12 Eylül 2010 Anayasa Değişikliği
• 1999 Anayasa değişikliği ile yürütme ile yargı arasındaki çatışmalar
bütünüyle ortadan kalkmamıştı, çünkü Anayasanın 125.maddesinin 4.
fıkrası ile düzenlenen, yürütmenin yargısal denetimine ilişkin hüküm
yoruma açıktı. 4.fıkradaki “yargı yetkisi, idari eylem ve işlemlerin hukuka
uygunluğunun denetimi ile sınırlıdır” ifadesi, idari yargı denetimini
hukukilik denetimi ile sınırlandırmakla birlikte, “yerindelik denetimini”

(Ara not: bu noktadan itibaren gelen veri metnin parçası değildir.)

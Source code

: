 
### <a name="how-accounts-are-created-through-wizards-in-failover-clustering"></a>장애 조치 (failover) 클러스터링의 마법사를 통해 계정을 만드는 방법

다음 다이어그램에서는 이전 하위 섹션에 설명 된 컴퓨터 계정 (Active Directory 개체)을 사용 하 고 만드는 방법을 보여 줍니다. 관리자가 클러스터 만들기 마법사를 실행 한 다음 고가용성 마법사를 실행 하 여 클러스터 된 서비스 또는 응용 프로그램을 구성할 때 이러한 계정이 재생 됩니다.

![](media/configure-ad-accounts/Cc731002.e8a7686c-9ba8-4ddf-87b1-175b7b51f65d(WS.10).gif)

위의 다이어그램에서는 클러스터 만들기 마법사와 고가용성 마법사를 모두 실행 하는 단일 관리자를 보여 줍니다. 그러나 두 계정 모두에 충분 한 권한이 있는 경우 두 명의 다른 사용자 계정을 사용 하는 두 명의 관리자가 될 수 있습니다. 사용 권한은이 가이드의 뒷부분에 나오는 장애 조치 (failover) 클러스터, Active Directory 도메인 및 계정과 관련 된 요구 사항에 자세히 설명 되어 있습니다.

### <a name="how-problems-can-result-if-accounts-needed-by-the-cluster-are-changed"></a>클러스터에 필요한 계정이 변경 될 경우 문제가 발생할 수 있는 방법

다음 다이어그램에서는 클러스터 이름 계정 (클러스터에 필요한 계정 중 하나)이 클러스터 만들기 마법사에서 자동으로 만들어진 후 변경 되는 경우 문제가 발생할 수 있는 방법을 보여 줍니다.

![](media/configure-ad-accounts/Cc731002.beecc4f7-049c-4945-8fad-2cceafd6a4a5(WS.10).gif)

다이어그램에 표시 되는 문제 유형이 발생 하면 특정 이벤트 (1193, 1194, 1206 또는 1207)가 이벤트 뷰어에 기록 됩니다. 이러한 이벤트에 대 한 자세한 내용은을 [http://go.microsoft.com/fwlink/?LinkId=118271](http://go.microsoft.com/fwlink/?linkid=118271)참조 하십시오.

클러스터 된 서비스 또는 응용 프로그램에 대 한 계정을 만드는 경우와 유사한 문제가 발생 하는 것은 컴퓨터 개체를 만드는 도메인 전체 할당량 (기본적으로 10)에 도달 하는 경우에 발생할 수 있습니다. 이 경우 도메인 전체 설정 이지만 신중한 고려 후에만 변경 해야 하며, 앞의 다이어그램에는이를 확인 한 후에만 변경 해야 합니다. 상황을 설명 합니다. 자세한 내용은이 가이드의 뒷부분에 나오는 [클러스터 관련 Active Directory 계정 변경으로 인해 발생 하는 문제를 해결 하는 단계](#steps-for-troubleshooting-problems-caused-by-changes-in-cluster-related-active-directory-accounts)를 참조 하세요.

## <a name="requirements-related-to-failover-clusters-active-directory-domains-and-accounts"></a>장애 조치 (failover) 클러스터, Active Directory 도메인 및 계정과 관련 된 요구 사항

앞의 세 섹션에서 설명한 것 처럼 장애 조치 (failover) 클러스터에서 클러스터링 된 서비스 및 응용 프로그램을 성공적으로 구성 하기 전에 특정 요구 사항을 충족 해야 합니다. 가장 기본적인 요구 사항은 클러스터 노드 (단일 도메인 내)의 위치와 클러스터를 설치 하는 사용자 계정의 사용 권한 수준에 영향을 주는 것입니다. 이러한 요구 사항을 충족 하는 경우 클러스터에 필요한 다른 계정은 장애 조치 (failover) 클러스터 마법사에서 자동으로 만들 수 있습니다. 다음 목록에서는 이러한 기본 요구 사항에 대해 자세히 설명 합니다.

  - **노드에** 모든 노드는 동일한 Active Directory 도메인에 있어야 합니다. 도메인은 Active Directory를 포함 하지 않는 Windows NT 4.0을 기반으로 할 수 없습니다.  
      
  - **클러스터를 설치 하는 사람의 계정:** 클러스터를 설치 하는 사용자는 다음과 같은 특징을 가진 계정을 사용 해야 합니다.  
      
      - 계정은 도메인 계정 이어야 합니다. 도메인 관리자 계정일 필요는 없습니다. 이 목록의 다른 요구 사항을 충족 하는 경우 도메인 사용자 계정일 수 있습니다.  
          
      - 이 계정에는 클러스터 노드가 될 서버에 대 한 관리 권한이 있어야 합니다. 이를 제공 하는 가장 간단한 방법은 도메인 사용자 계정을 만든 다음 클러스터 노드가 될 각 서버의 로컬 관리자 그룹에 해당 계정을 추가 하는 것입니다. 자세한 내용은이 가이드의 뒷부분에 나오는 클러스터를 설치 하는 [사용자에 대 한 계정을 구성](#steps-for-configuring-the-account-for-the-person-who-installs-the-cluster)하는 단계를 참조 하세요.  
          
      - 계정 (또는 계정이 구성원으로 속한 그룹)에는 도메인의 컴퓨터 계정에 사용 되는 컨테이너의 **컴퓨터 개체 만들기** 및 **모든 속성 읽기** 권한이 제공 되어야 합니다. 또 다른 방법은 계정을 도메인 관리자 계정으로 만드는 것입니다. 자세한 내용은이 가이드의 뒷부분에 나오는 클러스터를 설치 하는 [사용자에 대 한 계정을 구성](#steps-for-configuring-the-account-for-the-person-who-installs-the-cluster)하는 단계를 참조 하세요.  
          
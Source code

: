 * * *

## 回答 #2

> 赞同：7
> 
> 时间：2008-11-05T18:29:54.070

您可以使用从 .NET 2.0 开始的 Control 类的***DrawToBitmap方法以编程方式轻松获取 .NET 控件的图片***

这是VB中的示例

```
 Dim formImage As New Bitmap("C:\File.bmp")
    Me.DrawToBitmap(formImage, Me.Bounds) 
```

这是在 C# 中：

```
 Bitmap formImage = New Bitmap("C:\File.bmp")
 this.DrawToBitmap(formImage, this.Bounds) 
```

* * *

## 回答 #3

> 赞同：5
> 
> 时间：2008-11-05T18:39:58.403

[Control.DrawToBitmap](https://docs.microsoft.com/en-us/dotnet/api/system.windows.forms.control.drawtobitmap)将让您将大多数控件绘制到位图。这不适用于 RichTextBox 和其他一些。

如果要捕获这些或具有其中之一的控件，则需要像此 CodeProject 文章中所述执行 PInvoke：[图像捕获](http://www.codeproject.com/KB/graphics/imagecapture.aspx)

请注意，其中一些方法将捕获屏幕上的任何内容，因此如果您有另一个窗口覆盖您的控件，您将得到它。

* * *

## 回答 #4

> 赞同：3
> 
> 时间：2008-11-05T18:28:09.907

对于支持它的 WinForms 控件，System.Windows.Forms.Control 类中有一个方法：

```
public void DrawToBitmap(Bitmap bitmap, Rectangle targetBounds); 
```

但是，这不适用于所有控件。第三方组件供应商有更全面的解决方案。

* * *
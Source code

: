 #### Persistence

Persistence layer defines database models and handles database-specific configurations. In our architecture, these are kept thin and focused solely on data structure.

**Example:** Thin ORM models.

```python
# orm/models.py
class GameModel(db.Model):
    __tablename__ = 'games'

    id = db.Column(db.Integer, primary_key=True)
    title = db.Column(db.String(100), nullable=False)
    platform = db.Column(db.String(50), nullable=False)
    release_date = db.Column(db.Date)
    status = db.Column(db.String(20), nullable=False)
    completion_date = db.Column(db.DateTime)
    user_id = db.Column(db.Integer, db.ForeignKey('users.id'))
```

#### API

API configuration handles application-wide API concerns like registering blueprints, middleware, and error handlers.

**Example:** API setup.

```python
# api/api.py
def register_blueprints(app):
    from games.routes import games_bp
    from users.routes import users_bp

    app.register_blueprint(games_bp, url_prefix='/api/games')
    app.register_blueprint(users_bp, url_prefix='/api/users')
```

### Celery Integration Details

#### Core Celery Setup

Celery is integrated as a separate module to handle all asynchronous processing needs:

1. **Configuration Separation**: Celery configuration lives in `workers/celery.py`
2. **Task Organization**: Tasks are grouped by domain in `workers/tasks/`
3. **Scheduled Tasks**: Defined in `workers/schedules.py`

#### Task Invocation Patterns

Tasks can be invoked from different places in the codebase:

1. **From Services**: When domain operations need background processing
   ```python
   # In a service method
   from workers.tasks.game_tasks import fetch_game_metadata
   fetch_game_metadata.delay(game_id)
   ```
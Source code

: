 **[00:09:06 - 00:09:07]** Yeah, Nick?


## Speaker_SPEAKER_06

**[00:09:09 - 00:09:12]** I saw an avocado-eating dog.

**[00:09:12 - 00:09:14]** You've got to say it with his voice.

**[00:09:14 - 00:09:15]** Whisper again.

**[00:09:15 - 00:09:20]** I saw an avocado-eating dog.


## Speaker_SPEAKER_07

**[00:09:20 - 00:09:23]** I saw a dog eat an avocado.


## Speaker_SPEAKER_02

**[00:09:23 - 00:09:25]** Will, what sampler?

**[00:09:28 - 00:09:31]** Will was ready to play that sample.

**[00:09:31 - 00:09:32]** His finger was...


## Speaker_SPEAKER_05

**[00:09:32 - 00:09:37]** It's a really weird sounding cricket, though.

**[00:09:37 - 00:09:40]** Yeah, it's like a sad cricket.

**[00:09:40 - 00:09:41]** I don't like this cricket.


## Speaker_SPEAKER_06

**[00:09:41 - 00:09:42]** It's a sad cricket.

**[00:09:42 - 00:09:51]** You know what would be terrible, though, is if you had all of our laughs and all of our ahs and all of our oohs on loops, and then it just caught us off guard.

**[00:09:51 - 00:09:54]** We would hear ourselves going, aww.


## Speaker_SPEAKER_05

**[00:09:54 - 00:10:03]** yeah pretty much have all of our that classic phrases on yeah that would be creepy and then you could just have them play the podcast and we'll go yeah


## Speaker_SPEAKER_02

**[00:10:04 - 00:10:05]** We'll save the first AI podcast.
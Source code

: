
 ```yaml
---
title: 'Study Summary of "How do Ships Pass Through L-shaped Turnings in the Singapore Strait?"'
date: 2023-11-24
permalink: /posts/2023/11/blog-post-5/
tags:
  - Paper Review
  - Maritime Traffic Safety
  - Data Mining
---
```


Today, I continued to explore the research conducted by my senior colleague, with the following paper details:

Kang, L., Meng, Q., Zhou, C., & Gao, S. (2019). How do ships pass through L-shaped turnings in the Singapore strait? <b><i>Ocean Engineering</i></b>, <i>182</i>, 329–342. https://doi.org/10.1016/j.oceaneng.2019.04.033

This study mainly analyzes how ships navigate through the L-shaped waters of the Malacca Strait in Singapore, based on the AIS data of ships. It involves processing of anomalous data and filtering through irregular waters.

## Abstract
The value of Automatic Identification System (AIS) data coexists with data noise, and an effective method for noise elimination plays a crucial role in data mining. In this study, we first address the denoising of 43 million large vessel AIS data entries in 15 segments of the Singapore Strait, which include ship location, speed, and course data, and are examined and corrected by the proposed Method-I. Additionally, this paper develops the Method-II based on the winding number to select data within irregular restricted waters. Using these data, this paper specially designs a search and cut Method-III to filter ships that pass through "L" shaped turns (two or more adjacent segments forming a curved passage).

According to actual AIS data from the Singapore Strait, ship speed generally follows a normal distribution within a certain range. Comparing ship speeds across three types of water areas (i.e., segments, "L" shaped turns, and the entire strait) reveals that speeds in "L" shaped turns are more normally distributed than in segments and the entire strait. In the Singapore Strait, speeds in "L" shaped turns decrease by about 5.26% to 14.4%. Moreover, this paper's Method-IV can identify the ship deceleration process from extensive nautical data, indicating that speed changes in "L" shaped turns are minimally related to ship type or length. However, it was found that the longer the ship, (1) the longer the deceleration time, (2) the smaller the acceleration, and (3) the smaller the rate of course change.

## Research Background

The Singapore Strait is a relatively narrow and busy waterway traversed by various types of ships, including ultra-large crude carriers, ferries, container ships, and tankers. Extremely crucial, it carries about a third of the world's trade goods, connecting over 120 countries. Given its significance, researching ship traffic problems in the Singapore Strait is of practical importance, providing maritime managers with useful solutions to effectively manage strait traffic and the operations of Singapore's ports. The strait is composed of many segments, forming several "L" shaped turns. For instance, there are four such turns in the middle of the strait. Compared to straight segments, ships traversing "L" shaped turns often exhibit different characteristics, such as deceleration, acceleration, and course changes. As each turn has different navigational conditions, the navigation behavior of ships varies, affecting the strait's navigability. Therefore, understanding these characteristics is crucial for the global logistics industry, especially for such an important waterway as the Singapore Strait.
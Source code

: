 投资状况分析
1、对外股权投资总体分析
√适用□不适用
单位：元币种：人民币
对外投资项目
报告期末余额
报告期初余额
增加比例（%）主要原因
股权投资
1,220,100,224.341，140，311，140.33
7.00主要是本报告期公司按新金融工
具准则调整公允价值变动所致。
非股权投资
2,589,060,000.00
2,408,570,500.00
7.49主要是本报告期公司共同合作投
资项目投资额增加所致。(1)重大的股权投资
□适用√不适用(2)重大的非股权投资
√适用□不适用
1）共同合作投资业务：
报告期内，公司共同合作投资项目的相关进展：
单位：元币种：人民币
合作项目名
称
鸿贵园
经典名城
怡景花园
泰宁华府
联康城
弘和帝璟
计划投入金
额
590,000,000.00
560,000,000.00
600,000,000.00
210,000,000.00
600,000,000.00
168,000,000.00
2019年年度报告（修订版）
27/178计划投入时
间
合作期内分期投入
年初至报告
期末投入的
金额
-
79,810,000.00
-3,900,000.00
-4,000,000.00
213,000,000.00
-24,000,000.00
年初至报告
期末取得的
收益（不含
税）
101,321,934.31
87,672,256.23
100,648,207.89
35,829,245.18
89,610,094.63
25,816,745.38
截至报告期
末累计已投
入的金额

yasaklamıyordu. Yargıçlar bu fıkraya dayanarak, hükümetin pekçok
neoliberal düzenlemesini kamu yararına aykırı olduğu gerekçesiyle iptal
ya da yürütmeyi durdurma kararları alabiliyordu
• 12 Eylül 2010 anayasa değişikliği paketinde bu yolu tamamen kapatmak
üzere “yargı yetkisi, idari eylem ve işlemlerin hukuka uygunluğunun
denetimi ile sınırlıdır” kaydı (m.125/IV), “..sınırlı olup hiçbir surette
yerindelik denetimi şeklinde kullanılamaz” (m.11) yasağına dönüştürüldü
Hükümetler ile teknokratlar arasındaki bölünmeler
• hükümetlerin neoliberal politikalara tümüyle
bağlı olduğu 80’li yıllarda (ANAP hükümetleri
döneminde) karar alma konumundaki
hükümetler ile bu kararları uygulama
konumundaki teknokratlar arasındaki bölünme
işlevseldi
• koalisyon hükümetlerinin iktidara geldiği 90’lı
yıllarda ise bu bölünme sürecin tıkanmasına yol
açtı
Bağımsız Düzenleyici Kurullar
• neoliberal politikaları hükümetlerin politik tercihlerinden bağımsız olarak
kesintisiz biçimde uygulayabilecek özerk yapılar oluşturuldu, böylece
hükümetler ile teknokratlar arasındaki gerilimler önlendi
• Bağımsız düzenleyici kurullardan bazıları:
• Sermaye Piyasası Kurulu (1992), Rekabet Kurulu (1994), Bankacılık
Düzenleme ve Denetleme Kurulu (1999), Telekomünikasyon Kurulu (2000),
Enerji Piyasası Düzenleme Kurulu (2001), Şeker Kurulu (2001), Kamu İhale
Kurulu (2002), Tütün ve Alkol Piyasası Düzenleme Kurulu (2002)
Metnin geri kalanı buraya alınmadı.